** Extracted material follows **

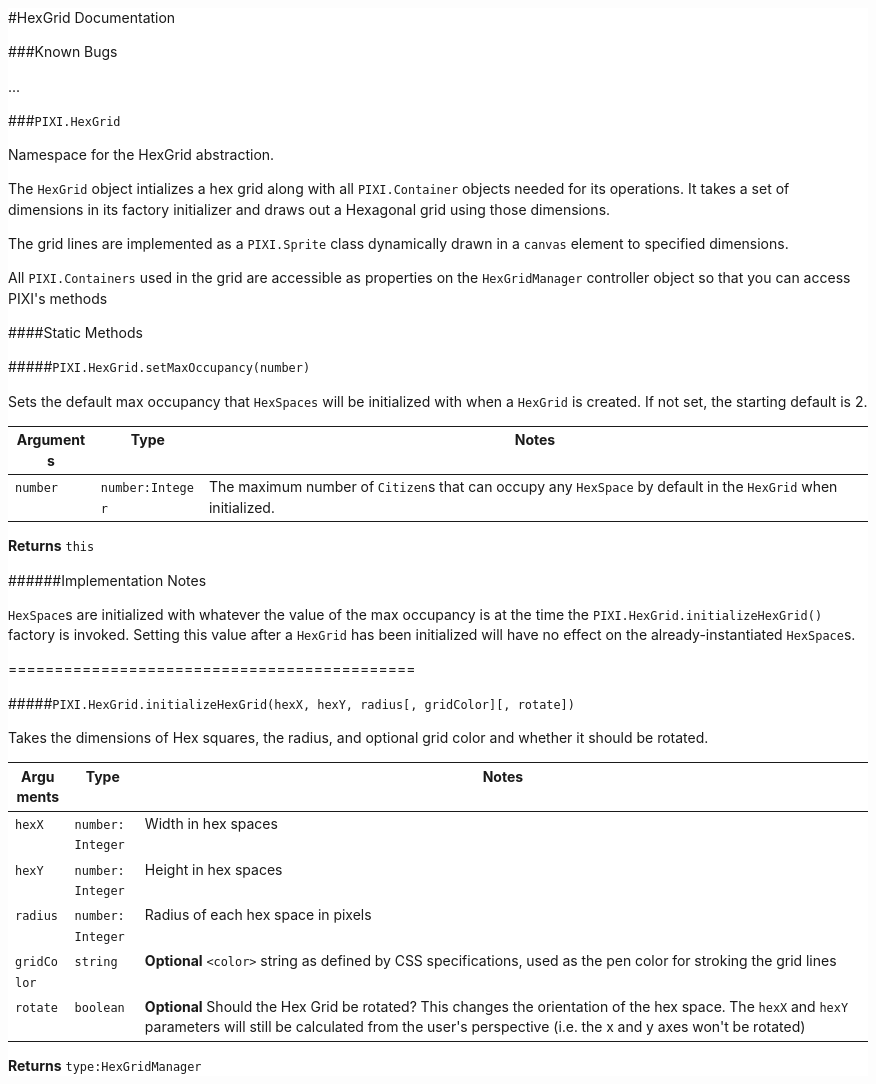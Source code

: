#HexGrid Documentation

###Known Bugs

...

###`PIXI.HexGrid`

Namespace for the HexGrid abstraction.

The `HexGrid` object intializes a hex grid along with all `PIXI.Container` objects needed for its operations. It takes a set of dimensions in its factory initializer and draws out a Hexagonal grid using those dimensions.

The grid lines are implemented as a `PIXI.Sprite` class dynamically drawn in a `canvas` element to specified dimensions.

All `PIXI.Containers` used in the grid are accessible as properties on the `HexGridManager` controller object so that you can access PIXI's methods

####Static Methods

#####`PIXI.HexGrid.setMaxOccupancy(number)`

Sets the default max occupancy that `HexSpaces` will be initialized with when a `HexGrid` is created. If not set, the starting default is 2.

Arguments | Type   | Notes
--------- | -------|------
`number`  | `number:Integer` | The maximum number of `Citizen`s that can occupy any `HexSpace` by default in the `HexGrid` when initialized.

**Returns** `this`

######Implementation Notes

`HexSpace`s are initialized with whatever the value of the max occupancy is at the time the `PIXI.HexGrid.initializeHexGrid()` factory is invoked. Setting this value after a `HexGrid` has been initialized will have no effect on the already-instantiated `HexSpace`s.

============================================

#####`PIXI.HexGrid.initializeHexGrid(hexX, hexY, radius[, gridColor][, rotate])`

Takes the dimensions of Hex squares, the radius, and optional grid color and whether it should be rotated.

Arguments | Type    | Notes
----------|---------|---------
`hexX`      | `number:Integer` | Width in hex spaces
`hexY`      | `number:Integer` | Height in hex spaces
`radius`    | `number:Integer` | Radius of each hex space in pixels
`gridColor` | `string` | **Optional** `<color>` string as defined by CSS specifications, used as the pen color for stroking the grid lines
`rotate`    | `boolean` | **Optional** Should the Hex Grid be rotated? This changes the orientation of the hex space. The `hexX` and `hexY` parameters will still be calculated from the user's perspective (i.e. the x and y axes won't be rotated)

**Returns** `type:HexGridManager`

** End of Extracted material **

Task to complete:
Using the entries above, give back exactly the line containing "###Known Bugs", the line containing "The maximum number", and every line between them, and nothing else.

Your response:
###Known Bugs

...

###`PIXI.HexGrid`

Namespace for the HexGrid abstraction.

The `HexGrid` object intializes a hex grid along with all `PIXI.Container` objects needed for its operations. It takes a set of dimensions in its factory initializer and draws out a Hexagonal grid using those dimensions.

The grid lines are implemented as a `PIXI.Sprite` class dynamically drawn in a `canvas` element to specified dimensions.

All `PIXI.Containers` used in the grid are accessible as properties on the `HexGridManager` controller object so that you can access PIXI's methods

####Static Methods

#####`PIXI.HexGrid.setMaxOccupancy(number)`

Sets the default max occupancy that `HexSpaces` will be initialized with when a `HexGrid` is created. If not set, the starting default is 2.

Arguments | Type   | Notes
--------- | -------|------
`number`  | `number:Integer` | The maximum number of `Citizen`s that can occupy any `HexSpace` by default in the `HexGrid` when initialized.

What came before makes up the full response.